Слишком уж многое готов простить г. Бобрищев–Пушкин своей власти за «твердость…» Больше даже, чем в данном конкретном случае требуется. Ибо чем–чем, а «нравственной роскошью быть чистым» коммунистическая верхушка советской власти побила все исторические рекорды. Сколько носились с 500 франков жалованья членов Парижской коммуны, — а переведите на золотые франки (в 1871 г. во Франции были бумажные, но курс стоял весьма высоко, а жизнь была много дешевле, чем теперь) содержание российского народного комиссара, вы далеко до этой цифры не дойдете. Более спартанского режима для своих верхов не заводил еще ни один народ. И ни одна правящая партия в мире еще не вводила для своих членов практического морального ценза, осуществляемого нашею «чисткою». Историкам одной этой чистки будет достаточно, чтобы признать советскую власть и 1921 года истинно революционной властью, властью огромного нравственного подъема и огромного пафоса.

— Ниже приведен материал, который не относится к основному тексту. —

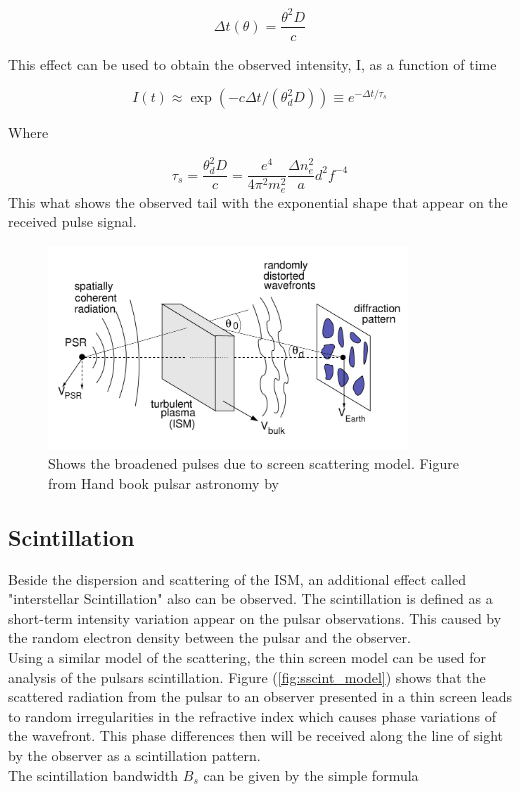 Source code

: \begin{equation}
\label{g delay}
\Delta t(\theta) = \frac{\theta^2 D}{c}
\end{equation}

This effect can be used to obtain the observed intensity, I, as a function of time

\begin{equation}
\label{obs-intinsity}
I(t) \approx \exp(-c \Delta t/(\theta^2_d D)) \equiv e^{-\Delta t/\tau_s}
\end{equation}

Where

\begin{equation}
\label{tau}
\tau_s = \frac{\theta^2_d D}{c} = \frac{e^4}{4 \pi^2 m^2_e} \frac{\Delta n^2_e}{a} d^2 f^{-4}
\end{equation}
This what shows the observed tail with the exponential shape that appear on the received pulse signal. 


\begin{figure}[H] 
\centering    
\includegraphics[width=0.85\textwidth]{PSRs_thin_screen.png}
\caption[The de-dispersion]{Shows the broadened pulses due to screen scattering model.
Figure from Hand book pulsar astronomy by \citet{lorimer2005handbook} }
\label{fig:scut_model}
\end{figure}


\subsection{Scintillation}
Beside the dispersion and scattering of the ISM, an additional effect called "interstellar Scintillation" also can be observed. The scintillation is defined as a short-term intensity variation appear on the pulsar observations. This caused by the random electron density between the pulsar and the observer.\\
Using a similar model of the scattering, the thin screen model can be used for analysis
of the pulsars scintillation. Figure (\ref{fig:sscint_model}) shows that the scattered radiation from the pulsar to an observer presented in a thin screen leads to random irregularities in the refractive index which causes phase variations of the wavefront. This phase differences then will be received along the line of sight by the observer as a scintillation pattern.\\
The scintillation bandwidth $B_{s}$ can be given by the simple formula


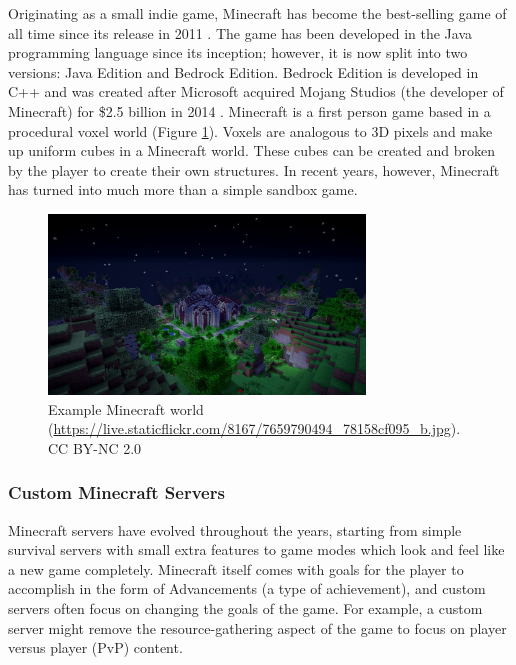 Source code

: \documentclass[12pt]{article}
\begin{document}
\begin{onehalfspacing}
Originating as a small indie game, Minecraft has become the best-selling
game of all time since its release in 2011 \parencite{mojang2019}. 
The game has been developed in the Java programming language since its inception;
however, it is now split into two versions: Java Edition and Bedrock
Edition. Bedrock Edition is developed in C++ and was created after
Microsoft acquired Mojang Studios (the developer of Minecraft) for \$2.5
billion in 2014 \parencite{peckham2014}. Minecraft is a first person game based
in a procedural voxel world (Figure \ref{fig:2_4_1}). Voxels are analogous to 3D pixels and make
up uniform cubes in a Minecraft world. These cubes can be created and
broken by the player to create their own structures. In recent years,
however, Minecraft has turned into much more than a simple sandbox game.



\begin{figure}[h] 
    \centering
    \includegraphics[width=0.75\textwidth]{media/media/image2.jpg} 
    \caption{Example Minecraft world \protect \\ (\href{https://live.staticflickr.com/8167/7659790494_78158cf095_b.jpg}{{https://live.staticflickr.com/8167/7659790494\_78158cf095\_b.jpg}}). CC BY-NC 2.0} 
    \label{fig:2_4_1} 
\end{figure}

\subsubsection{Custom Minecraft Servers}

Minecraft servers have evolved throughout the years, starting from
simple survival servers with small extra features to game modes which
look and feel like a new game completely. Minecraft itself comes with
goals for the player to accomplish in the form of Advancements (a type
of achievement), and custom servers often focus on changing the goals of
the game. For example, a custom server might remove the
resource-gathering aspect of the game to focus on player versus player
(PvP) content.


\end{onehalfspacing}
\end{document}
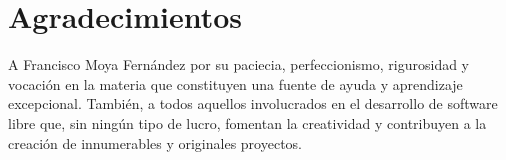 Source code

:



\chapter*{Agradecimientos}

\thispagestyle{empty} 				%


A Francisco Moya Fernández por su paciecia, perfeccionismo, rigurosidad y vocación en la materia que constituyen una fuente de ayuda y aprendizaje excepcional. También, a todos aquellos involucrados en el desarrollo de software libre que, sin ningún tipo de lucro, fomentan la creatividad y contribuyen a la creación de innumerables y originales proyectos.

\cleardoublepage
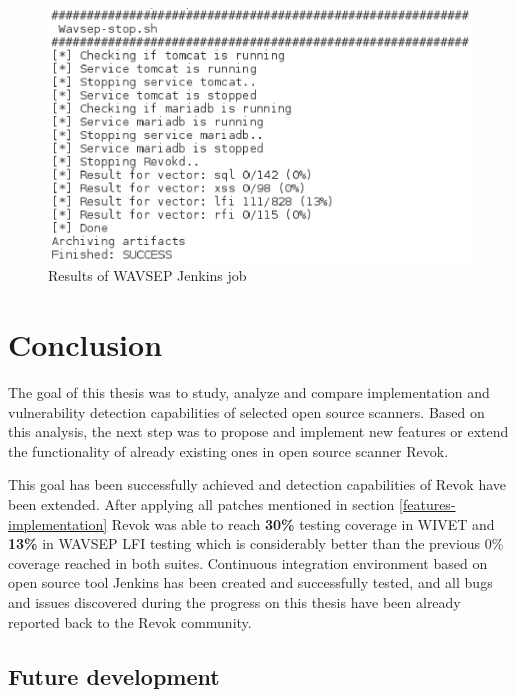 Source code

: 		\begin{figure}[h!]
		  \centering
		  \includegraphics[width=13cm]{fig/jenkins_wavsep.eps}
		  \caption{Results of WAVSEP Jenkins job}
		  \label{fig:screen-wavsep}
		\end{figure}
			
\chapter{Conclusion}\label{conclusion}

		The goal of this thesis was to study, analyze and compare implementation and vulnerability detection capabilities of selected open source scanners. Based on this analysis, the next step was to propose and implement new features or extend the functionality of already existing ones in open source scanner Revok.
		
		This goal has been successfully achieved and detection capabilities of Revok have been extended. After applying all patches mentioned in section \ref{features-implementation} Revok was able to reach \textbf{30\%} testing coverage in WIVET and \textbf{13\%} in WAVSEP LFI testing which is considerably better than the previous 0\% coverage reached in both suites. Continuous integration environment based on open source tool Jenkins has been created and successfully tested, and all bugs and issues discovered during the progress on this thesis have been already reported back to the Revok community.
	
	\section{Future development}
			
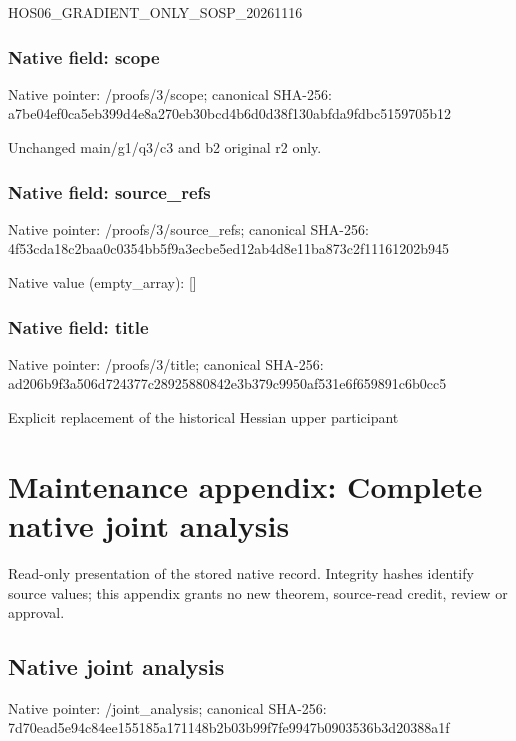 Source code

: \documentclass[10pt,a4paper]{article}
\begin{document}
\begingroup\raggedright\sloppy HOS06\_\allowbreak{}GRADIENT\_\allowbreak{}ONLY\_\allowbreak{}SOSP\_\allowbreak{}20261116\par\endgroup

\subsubsection{Native field: scope}
Native pointer: /proofs/3/scope; canonical SHA-256: a7be04ef0ca5eb399d4e8a270eb30bcd4b6d0d38f130abfda9fdbc5159705b12

\begingroup\raggedright\sloppy Unchanged main/\allowbreak{}g1/\allowbreak{}q3/\allowbreak{}c3 and b2 original r2 only.\par\endgroup

\subsubsection{Native field: source\_\allowbreak{}refs}
Native pointer: /proofs/3/source\_\allowbreak{}refs; canonical SHA-256: 4f53cda18c2baa0c0354bb5f9a3ecbe5ed12ab4d8e11ba873c2f11161202b945

Native value (empty\_\allowbreak{}array): []

\subsubsection{Native field: title}
Native pointer: /proofs/3/title; canonical SHA-256: ad206b9f3a506d724377c28925880842e3b379c9950af531e6f659891c6b0cc5

\begingroup\raggedright\sloppy Explicit replacement of the historical Hessian upper participant\par\endgroup

\section{Maintenance appendix: Complete native joint analysis}
Read-only presentation of the stored native record. Integrity hashes identify source values; this appendix grants no new theorem, source-read credit, review or approval.

\subsection{Native joint analysis}
Native pointer: /joint\_\allowbreak{}analysis; canonical SHA-256: 7d70ead5e94c84ee155185a171148b2b03b99f7fe9947b0903536b3d20388a1f
\end{document}
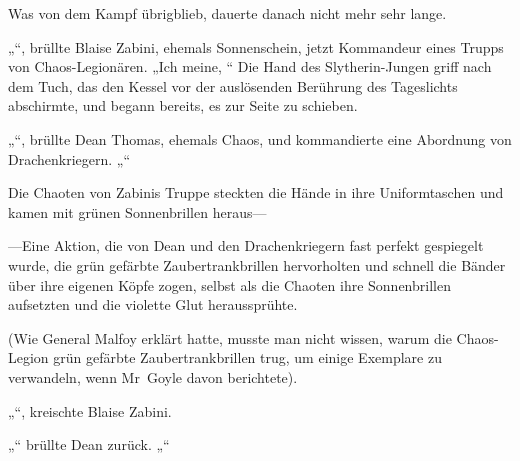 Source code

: Was von dem Kampf übrigblieb, dauerte danach nicht mehr sehr lange.

\later

„“, brüllte Blaise Zabini, ehemals Sonnenschein, jetzt Kommandeur eines Trupps von Chaos-Legionären. „Ich meine, “ Die Hand des Slytherin-Jungen griff nach dem Tuch, das den Kessel vor der auslösenden Berührung des Tageslichts abschirmte, und begann bereits, es zur Seite zu schieben.

„“, brüllte Dean Thomas, ehemals Chaos, und kommandierte eine Abordnung von Drachenkriegern. „“

Die Chaoten von Zabinis Truppe steckten die Hände in ihre Uniformtaschen und kamen mit grünen Sonnenbrillen heraus—

—Eine Aktion, die von Dean und den Drachenkriegern fast perfekt gespiegelt wurde, die grün gefärbte Zaubertrankbrillen hervorholten und schnell die Bänder über ihre eigenen Köpfe zogen, selbst als die Chaoten ihre Sonnenbrillen aufsetzten und die violette Glut heraussprühte.

(Wie General Malfoy erklärt hatte, musste man nicht wissen, warum die Chaos-Legion grün gefärbte Zaubertrankbrillen trug, um einige Exemplare zu verwandeln, wenn Mr~Goyle davon berichtete).

„“, kreischte Blaise Zabini.

„“ brüllte Dean zurück. „“


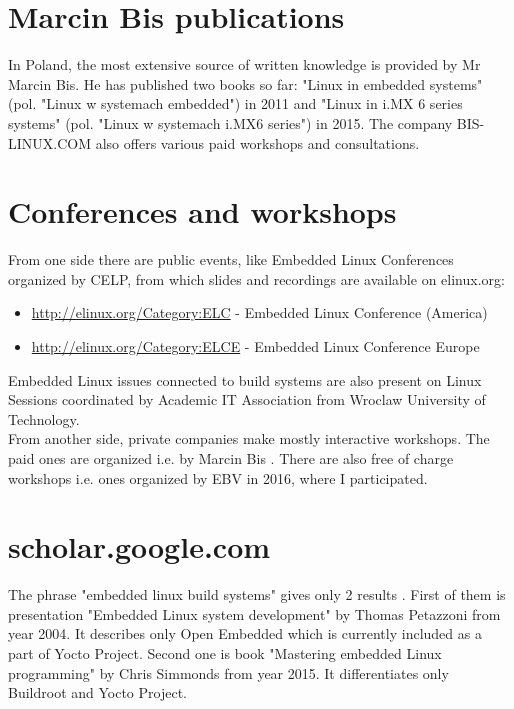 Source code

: \documentclass[printmode]{mgr}
\begin{document}
\section{Marcin Bis publications}

In Poland, the most extensive source of written knowledge is provided by Mr Marcin Bis.
He has published two books so far: "Linux in embedded systems" (pol. "Linux w systemach embedded") in 2011 and "Linux in i.MX 6 series systems" (pol. "Linux w systemach i.MX6 series") in 2015.
The company BIS-LINUX.COM also offers various paid workshops and consultations.

\section{Conferences and workshops}

From one side there are public events, like Embedded Linux Conferences organized by CELP, from which slides and recordings are available on elinux.org:

\begin{itemize}
  \item \url{http://elinux.org/Category:ELC} - Embedded Linux Conference (America)
  \item \url{http://elinux.org/Category:ELCE} - Embedded Linux Conference Europe
\end{itemize}

Embedded Linux issues connected to build systems are also present on Linux Sessions \cite{web:sesja-linuksowa} coordinated by Academic IT Association from Wroclaw University of Technology. \\

From another side, private companies make mostly interactive workshops. The paid ones are organized i.e. by Marcin Bis \cite{web:bis-szkolenia}. There are also free of charge workshops i.e. ones organized by EBV in 2016, where I participated.

\section{scholar.google.com}

The phrase "embedded linux build systems" gives only 2 results  \cite{web:scholar-1}. First of them is presentation "Embedded Linux system development" by Thomas Petazzoni from year 2004. It describes only Open Embedded which is currently included as a part of Yocto Project. Second one is book "Mastering embedded Linux programming" by Chris Simmonds from year 2015. It differentiates only Buildroot and Yocto Project. \\
\end{document}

Но не будем отклоняться в сторону. Примем, что, говоря о «нравственной роскоши быть чистым», автор «Новой веры» имел в виду террор и ВЧК, нечаянно оступившись в традиционную мораль буржуазного общества, где капиталист пролетария убивать может, и косвенно, и даже прямо (тогда это называется «поддержанием порядка»), а вот ежели пролетарий убьет капиталиста — это преступление, и пролетарий должен раскаиваться, а его друзья — за него стыдиться. Коммунары, расстрелявшие, в ответ на зверства версальских буржуев, сотню заложников, — злодеи, а версальское правительство, расстрелявшее тридцать тысяч парижских рабочих — только суровый исполнитель своего долга. Лет двадцать назад рацеи этого рода нам приходилось слышать из профессорских уст, и не скоро совлечешь с себя ветхого Адама. Сделаем этот учет на заражение от профессуры, особливо юридической: все же в советской власти г. Бобрищева–Пушкина более всего привлекает ее внешняя мощь, проявляемая и на своих, и на иностранцах. Ну, а если бы иностранцы нас поколотили? Что тогда? Vae victis?7 Керенский не сумел завести «порядка» и от этого погиб «в революционной буре» — долой Керенского. Ну, а если бы сумел? Немецкие Керенские вот сумели убить Либкнехта и Розу Люксембург, сумели до сих пор подавить все выступления коммунистов (которые, при данной ситуации становятся, заметьте, уже «силою центробежною»): значит, они «истинная власть»? Ленин, значит, летом 1917 г., был силою центробежною, — а осенью стал центростремительною? Летом был «кислотой», а осенью оказался «цементом»? Так влияет погода?

Никакие осанны социальной революции, никакие иеремиады по адресу капиталистического каннибализма не зазаглушат этих недоуменных вопросов. Г. Бобрищеву–Пушкину придется вырешить для себя, на чьей он стороне, — власти или революции. Ибо в международной–то плоскости, — а она самая главная, и на много лет вперед — власть и революция стоят друг против друга с мечом в руках. Что из того, что мы в своем лагере завели порядок и дисциплину. У гусситов, говорят, она тоже была, а те армии, что бросали на Европу старого порядка парижские якобинцы, не уступали в этом отношении нашей Красной. Но странен был бы человек, который в XV в. отрекся бы от католицизма и пошел к гусситам только потому, что — ах, какой у них порядок! И между якобинцами и старым миром люди выбирали не по этому признаку.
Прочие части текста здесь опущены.